A garavance is a chickpea, and Franklin was talking about soybeans. More than 200 years later, Americans no longer think of the tofu made from soybeans as a kind of cheese. Yet it remains a niche ingredient in the U.S. So it’s something of milestone when a major fast-food chain such as Chipotle (CMG) puts tofu on its menu. By the end of this month, the company said, Chipotle restaurants throughout the West Coast will offer a tofu option, called “Sofritas,” for burritos, tacos, burrito bowls, and salads.

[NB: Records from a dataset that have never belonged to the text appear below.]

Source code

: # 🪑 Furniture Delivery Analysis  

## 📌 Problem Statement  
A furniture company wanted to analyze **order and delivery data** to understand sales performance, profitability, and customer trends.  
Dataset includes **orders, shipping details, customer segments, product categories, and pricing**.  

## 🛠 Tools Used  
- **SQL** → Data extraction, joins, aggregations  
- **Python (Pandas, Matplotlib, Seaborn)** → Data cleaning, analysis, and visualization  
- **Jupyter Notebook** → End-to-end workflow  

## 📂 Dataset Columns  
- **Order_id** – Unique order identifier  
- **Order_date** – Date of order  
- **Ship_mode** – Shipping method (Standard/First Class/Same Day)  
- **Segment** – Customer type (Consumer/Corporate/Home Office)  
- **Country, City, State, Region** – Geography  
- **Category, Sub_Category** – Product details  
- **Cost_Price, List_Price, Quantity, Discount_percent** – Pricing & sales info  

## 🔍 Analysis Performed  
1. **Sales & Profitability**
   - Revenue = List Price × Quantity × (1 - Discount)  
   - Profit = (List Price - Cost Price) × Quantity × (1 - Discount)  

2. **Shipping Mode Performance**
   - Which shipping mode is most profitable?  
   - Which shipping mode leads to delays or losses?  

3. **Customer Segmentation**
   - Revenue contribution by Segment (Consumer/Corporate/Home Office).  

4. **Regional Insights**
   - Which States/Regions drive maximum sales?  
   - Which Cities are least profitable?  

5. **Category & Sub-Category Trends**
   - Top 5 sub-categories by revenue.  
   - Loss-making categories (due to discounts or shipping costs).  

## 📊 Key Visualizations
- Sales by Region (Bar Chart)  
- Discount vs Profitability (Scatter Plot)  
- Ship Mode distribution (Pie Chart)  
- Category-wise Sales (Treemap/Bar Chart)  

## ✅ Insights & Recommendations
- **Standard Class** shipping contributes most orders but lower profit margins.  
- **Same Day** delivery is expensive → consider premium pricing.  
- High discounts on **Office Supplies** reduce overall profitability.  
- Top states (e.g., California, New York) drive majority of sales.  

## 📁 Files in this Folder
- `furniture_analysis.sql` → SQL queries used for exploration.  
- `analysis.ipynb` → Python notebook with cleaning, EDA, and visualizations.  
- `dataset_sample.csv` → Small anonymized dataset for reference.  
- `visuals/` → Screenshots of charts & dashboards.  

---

Chipotle’s Mexican grill started testing Sofritas, or “shredded tofu braised with chipotle chilis, roasted poblanos, and a blend of aromatic spices,” in seven Bay Area restaurants in February. The organic tofu, which isn’t genetically modified, is made by California’s Hodo Soy, and one reviewer compared the taste to scrambled eggs in “a tomatoey rancheros-like sauce.” Chipotle expanded the tofu experiment to all of California, and Sofritas now account for 4 percent to 5 percent of sales in the state.
“We’re expanding the Sofritas test to include our restaurants in the Pacific Northwest this month, and we’re considering additional markets this fall, when we expect additional supply to become available of our tofu,” Steve Ells, Chipotle founder and co-chief executive officer, said during a recent earnings call.
The success of fast-food tofu in health-conscious California seems plausible, but how it will be received in other regions of America remains an open question. Tofu sales in 2011 were $255 million, down from $258 million in 2008, according to data from Soyatech.
Still, Chipotle expects Sofritas to be popular in other states. Jack Hartung, chief financial officer, raised the possibility of attracting “more people who might not have thought about eating at fast-food restaurants who might be vegan, or vegetarian, or just health-conscious in general” to try the new items.
The company is encouraged that some diners who typically eat meat are trying the tofu, which means the market isn’t limited to herbivores. “This isn’t your typical tofu dish,” spokeswoman Danielle Winslow said in an e-mail. The idea, she added, is to create tofu dishes that “would be good enough to have crossover appeal as well.”